It's been a while since my last log, but progress is being made. The big problem has been how to convert from point locations & lighthouse angles into a known position of the tracked object in space. The first part of that problem involves figuring out where the lighthouses are in relation to the tracked object. The libsurvive project is also solving much the same problem, so I've been working in the context of that project.
There are a number of ways to solve this problem, and it's not clear at this point which solution will work the best. The approach I'm taking is as follows:
- Given any pair of points (sensors), and the angle they make relative to the lighthouse, the set of possible locations of the lighthouse is defined by a torus.

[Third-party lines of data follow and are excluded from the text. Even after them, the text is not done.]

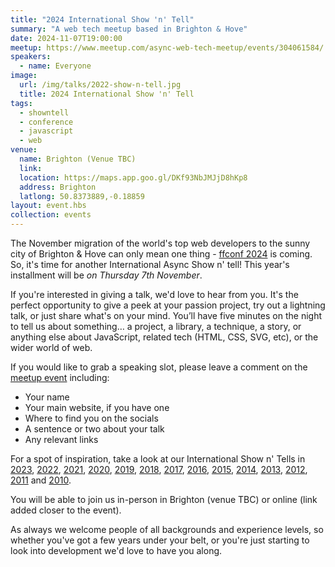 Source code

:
 ```yaml
---
title: "2024 International Show 'n' Tell"
summary: "A web tech meetup based in Brighton & Hove"
date: 2024-11-07T19:00:00
meetup: https://www.meetup.com/async-web-tech-meetup/events/304061584/
speakers:
  - name: Everyone
image:
  url: /img/talks/2022-show-n-tell.jpg
  title: 2024 International Show 'n' Tell
tags:
  - showntell
  - conference
  - javascript
  - web
venue:
  name: Brighton (Venue TBC)
  link:
  location: https://maps.app.goo.gl/DKf93NbJMJjD8hKp8
  address: Brighton
  latlong: 50.8373889,-0.18859
layout: event.hbs
collection: events
---
```


The November migration of the world's top web developers to the sunny city of Brighton & Hove can only mean one thing - [ffconf 2024](https://2024.ffconf.org/) is coming. So, it's time for another International Async Show n' tell! This year's installment will be _on Thursday 7th November_.

If you're interested in giving a talk, we'd love to hear from you. It's the perfect opportunity to give a peek at your passion project, try out a lightning talk, or just share what's on your mind. You’ll have five minutes on the night to tell us about something… a project, a library, a technique, a story, or anything else about JavaScript, related tech (HTML, CSS, SVG, etc), or the wider world of web.

If you would like to grab a speaking slot, please leave a comment on the [meetup event][meetup] including:

- Your name
- Your main website, if you have one
- Where to find you on the socials
- A sentence or two about your talk
- Any relevant links

For a spot of inspiration, take a look at our International Show n' Tells in [2023][showntell-2023], [2022][showntell-2022], [2021][showntell-2021], [2020][showntell-2020], [2019][showntell-2019], [2018][showntell-2018], [2017][showntell-2017], [2016][showntell-2016], [2015][showntell-2015], [2014][showntell-2014], [2013][showntell-2013], [2012][showntell-2012], [2011][showntell-2011] and [2010][showntell-2010].

You will be able to join us in-person in Brighton (venue TBC) or online (link added closer to the event).

As always we welcome people of all backgrounds and experience levels, so whether you've got a few years under your belt, or you're just starting to look into development we'd love to have you along.


[showntell-2010]: http://asyncjs.com/showntell3/
[showntell-2011]: http://asyncjs.com/international2011/
[showntell-2012]: http://asyncjs.com/showntell-2012/
[showntell-2013]: http://asyncjs.com/showntell-2013/
[showntell-2014]: http://asyncjs.com/showntell-2014/
[showntell-2015]: http://asyncjs.com/showntell-2015/
[showntell-2016]: https://asyncjs.com/international-show-n-tell-2016/
[showntell-2017]: https://asyncjs.com/international-show-n-tell-2017/
[showntell-2018]: https://asyncjs.com/international-show-n-tell-2018/
[showntell-2019]: https://asyncjs.com/international-show-n-tell-2019/
[showntell-2020]: https://www.meetup.com/async-web-tech-meetup/events/271442327/
[showntell-2021]: https://www.meetup.com/async-web-tech-meetup/events/281637443/
[showntell-2022]: https://www.meetup.com/async-web-tech-meetup/events/289172125/
[showntell-2023]: https://www.meetup.com/async-web-tech-meetup/events/296340782/
[meetup]: https://www.meetup.com/async-web-tech-meetup/events/304061584/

- Given a set of tori, look for the spot where all of the tori converge in one point, and that will be the location of the lighthouse
Now, that sounds simple enough. But I'm not aware of any simple solution for finding the converging location for multiple tori, particularly when there is noise in the signal so they don't all converge perfectly.
So, here's my solution:
For each torus, generate a point cloud. Then, for one of the tori, for each point on the torus, compute a least-squares distance to the nearest point on each other torus. Whichever point has the lowest least-squares distance will be a good estimate of the location of the lighthouse.
Now, you need to refine that initial guess to get a higher precision estimate of the lighthouse location. Right now I am using the same approach as above, except just rendering part of the tori at higher resolution. It looks something like this:
In this image, you can see that there are so many tori being calculated that it's hard to distinguish each one. But you can also see the area that looks denser. The red "star" indicates the location of the initial guess, and as a result a second pass was done just in that area, with each tori being rendered in much higher resolution. Looking very closely, you can even see that a third pass was done in the center of that patch to eek out the most precision possible using this approach. While this seems to work fairly well, it's also somewhat memory intensive, and very CPU intensive.
So, I'm planning a different approach for refining the initial estimate that avoids a point cloud altogether by employing a gradient descent. Basically, it involves looking at the 3 dimensional gradient of the least-squares distance to each torus, and iteratively moving the "best estimate" point along this gradient until it reaches a local minimum (and ideally this will also be the global minimum, too).